«Paperplane»: vol en apesanteur

Sarah Leblanc-Gosselin, Stéphane Gentilini, Bobby Cookson et, au cerceau, Katarína Sobinkovičová, dans « Paperplane »
Photo: Marie-Andrée Lemire Sarah Leblanc-Gosselin, Stéphane Gentilini, Bobby Cookson et, au cerceau, Katarína Sobinkovičová, dans « Paperplane »

Créé au théâtre Alphonse-Desjardins, à Repentigny, Paperplane se révèle un spectacle inclassable, fondant cirque (beaucoup), musique, danse et théâtre. Connu pour ses mises en scène théâtrales énergiques, Frédéric Bélanger s’associe ici avec la circassienne Émilie Émiroglou pour offrir une oeuvre scénique plutôt intimiste. Une bulle tendre, ludique et poétique. Une talentueuse distribution issue de diverses disciplines artistiques (Stéphane Gentilini, Agustin Rodriguez, Sarah Leblanc-Gosselin, Bobby Cookson, Katarína Sobinkovičová, Myriam Deraiche, Samuel Charlton et Évelyne Laforest) porte la création avec une belle symbiose.

Inspiré, dit-on, par les souvenirs d’enfants de ces huit interprètes, le spectacle s’avère d’une teneur plus onirique, atmosphérique que dramatique. Paperplane s’amorce pourtant par un texte, en hommage à une femme qui n’est plus là. Si on en croit le document de presse, la création serait inspirée par la fameuse aviatrice Amelia Earhart, disparue en mer (d’où peut-être ces draps, évoquant des parachutes, qui tapissent la scène). On croit en effet la reconnaître, brièvement, au blouson que porte une interprète. Mais la trame est ténue, et ces fils narratifs semblent abandonnés — ou peu apparents. Le spectacle déploie davantage son sens à travers une enfilade de scènes, pas un récit. Le soir de la première, le public l’a compris, se mettant au bout d’un moment à applaudir les numéros individuellement.

Une feuille de papier qui volette sur scène, portée par l’air, sert d’image métaphorique au spectacle. Peut-être pour illustrer la vie et le fait qu’on ne sait jamais vraiment où elle va nous mener. C’est le cas de Paperplane, dont la tonalité varie au gré des tableaux, voguant de la mélancolie à la joyeuse évocation de jeux d’enfants, ou même à une reconstitution amusante — bien que paraissant sortie de nulle part — d’un match de baseball.

« Le temps perdu ne se rattrape plus », chante joliment Sarah Leblanc-Gosselin, reprenant la chanson de Barbara en s’accompagnant au piano.Ce spectacle, qui baigne dans l’espace de la mémoire, est décrit comme une célébration du cycle de la vie.

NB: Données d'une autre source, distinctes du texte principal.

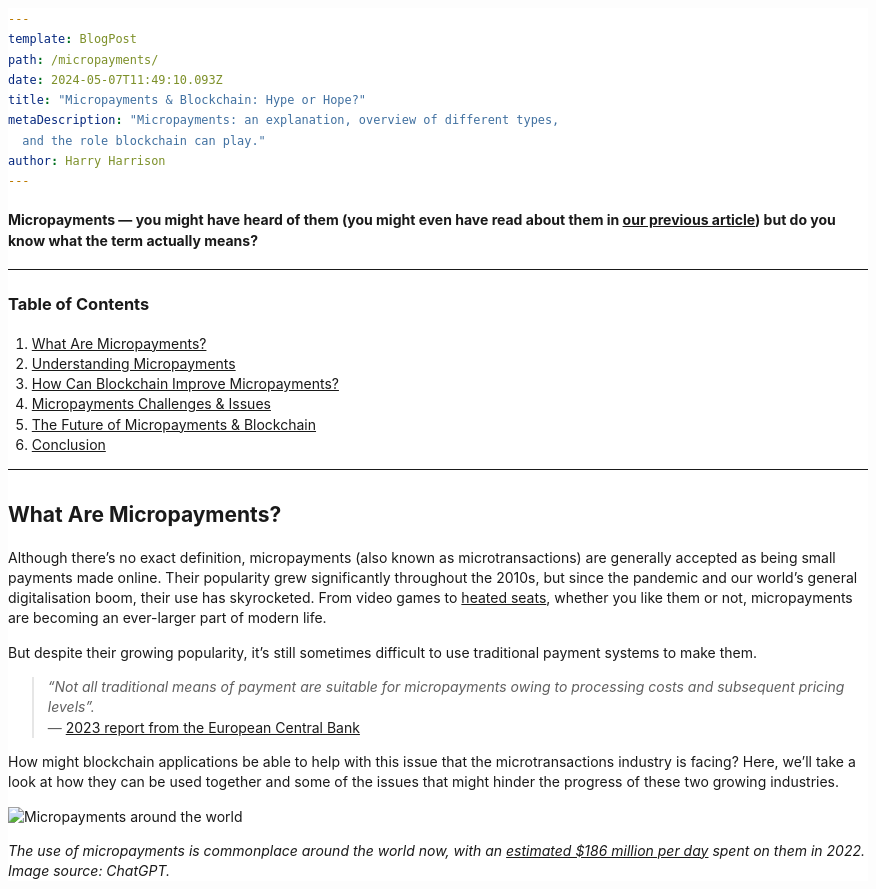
 ```yaml
---
template: BlogPost
path: /micropayments/
date: 2024-05-07T11:49:10.093Z
title: "Micropayments & Blockchain: Hype or Hope?"
metaDescription: "Micropayments: an explanation, overview of different types,
  and the role blockchain can play."
author: Harry Harrison
---
```

#### Micropayments — you might have heard of them (you might even have read about them in [our previous article](https://bitfluence.org/blockchain-for-payments/)) but do you know what the term actually means?

- - -

### Table of Contents

1. [What Are Micropayments?](#what)
2. [Understanding Micropayments](#understanding)
3. [How Can Blockchain Improve Micropayments?](#blockchain)
4. [Micropayments Challenges & Issues](#challenges-issues)
5. [The Future of Micropayments & Blockchain](#future)
6. [Conclusion](#conclusion)

- - -

## <div id="what">What Are Micropayments?</div>

Although there’s no exact definition, micropayments (also known as microtransactions) are generally accepted as being small payments made online. Their popularity grew significantly throughout the 2010s, but since the pandemic and our world’s general digitalisation boom, their use has skyrocketed. From video games to [heated seats](https://www.bmwblog.com/2022/07/29/bmw-micro-transactions-what-it-means), whether you like them or not, micropayments are becoming an ever-larger part of modern life.

But despite their growing popularity, it’s still sometimes difficult to use traditional payment systems to make them.

> *“Not all traditional means of payment are suitable for micropayments owing to processing costs and subsequent pricing levels”.*\
> — [2023 report from the European Central Bank](https://www.ecb.europa.eu/pub/pdf/other/ecb.micropaymentsimpactonnpaymentsecosystem202308~bb92cda8ce.en.pdf)

How might blockchain applications be able to help with this issue that the microtransactions industry is facing? Here, we’ll take a look at how they can be used together and some of the issues that might hinder the progress of these two growing industries.

![Micropayments around the world](/assets/bf3-micropayments-1.png "Micropayments around the world")

*The use of micropayments is commonplace around the world now, with an [estimated $186 million per day](https://www.utpgroup.co.uk/how-microtransactions-impact-the-economics-of-gaming/#:~:text=The%20Business%20Research%20Company%20reported,initial%20purchase%20of%20the%20game.) spent on them in 2022. Image source: ChatGPT.*
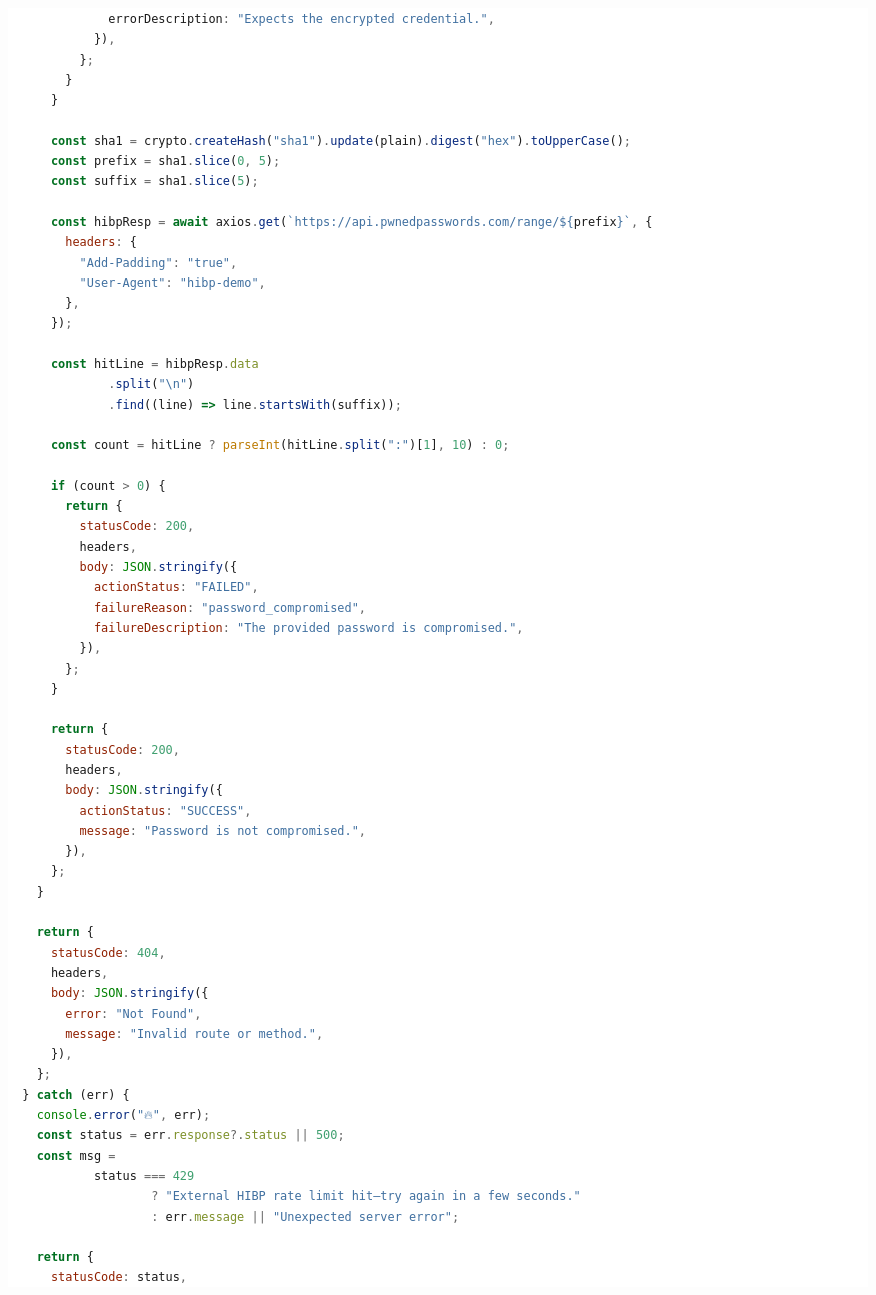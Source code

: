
 ```JavaScript
              errorDescription: "Expects the encrypted credential.",
            }),
          };
        }
      }

      const sha1 = crypto.createHash("sha1").update(plain).digest("hex").toUpperCase();
      const prefix = sha1.slice(0, 5);
      const suffix = sha1.slice(5);

      const hibpResp = await axios.get(`https://api.pwnedpasswords.com/range/${prefix}`, {
        headers: {
          "Add-Padding": "true",
          "User-Agent": "hibp-demo",
        },
      });

      const hitLine = hibpResp.data
              .split("\n")
              .find((line) => line.startsWith(suffix));

      const count = hitLine ? parseInt(hitLine.split(":")[1], 10) : 0;

      if (count > 0) {
        return {
          statusCode: 200,
          headers,
          body: JSON.stringify({
            actionStatus: "FAILED",
            failureReason: "password_compromised",
            failureDescription: "The provided password is compromised.",
          }),
        };
      }

      return {
        statusCode: 200,
        headers,
        body: JSON.stringify({
          actionStatus: "SUCCESS",
          message: "Password is not compromised.",
        }),
      };
    }

    return {
      statusCode: 404,
      headers,
      body: JSON.stringify({
        error: "Not Found",
        message: "Invalid route or method.",
      }),
    };
  } catch (err) {
    console.error("🔥", err);
    const status = err.response?.status || 500;
    const msg =
            status === 429
                    ? "External HIBP rate limit hit—try again in a few seconds."
                    : err.message || "Unexpected server error";

    return {
      statusCode: status,
```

Un thème diffus, mais rendu très manifeste dans une scène habile, campée dans un aéroport, qui résume en accéléré les principales étapes de l’existence d’un couple : rencontre, mariage, enfants, et on recommence… L’ajout discret d’accessoires servant à vieillir les personnages est ingénieusement réglé, au milieu du va-et-vient des voyageurs.

Parlant du cercle de la vie, la figure circulaire est d’ailleurs récurrente, cirque oblige. On a droit ainsi à de gracieuses acrobaties au cerceau par Katarína Sobinkovičová, au beau numéro de roue Cyr de Bobby Cookson (malgré une petite perte de maîtrise au début). Au fil du spectacle, plusieurs techniques circassiennes sont déployées avec succès : numéro d’équilibristes de main à main performé par Myriam Deraiche et Samuel Charlton, habiles jongleries avec divers objets, dont des pièces de vêtements…

Soutenu par les éclairages de Nicolas Descoteaux et la musique signée par le duo Gustafson (Adrien Bletton et Jean-Philippe Perras), Paperplane offre davantage que la simple addition de numéros, nous immergeant dans un univers qui, à défaut d’éclairer un sens, happe dans sa logique propre et séduit par ses images. Le tout dans une ambiance parfois bon enfant, où se dégage une réelle complicité entre les interprètes, qu’ils communiquent à la salle.

Paperplane

Une création de Frédéric Bélanger et Émilie Émiroglou. Mise en scène : Frédéric Bélanger. Direction de création : Émilie Émiroglou. Production : Théâtre Advienne que pourra. Au théâtre Alphonse-Desjardins, à Repentigny, jusqu’au 22 juillet.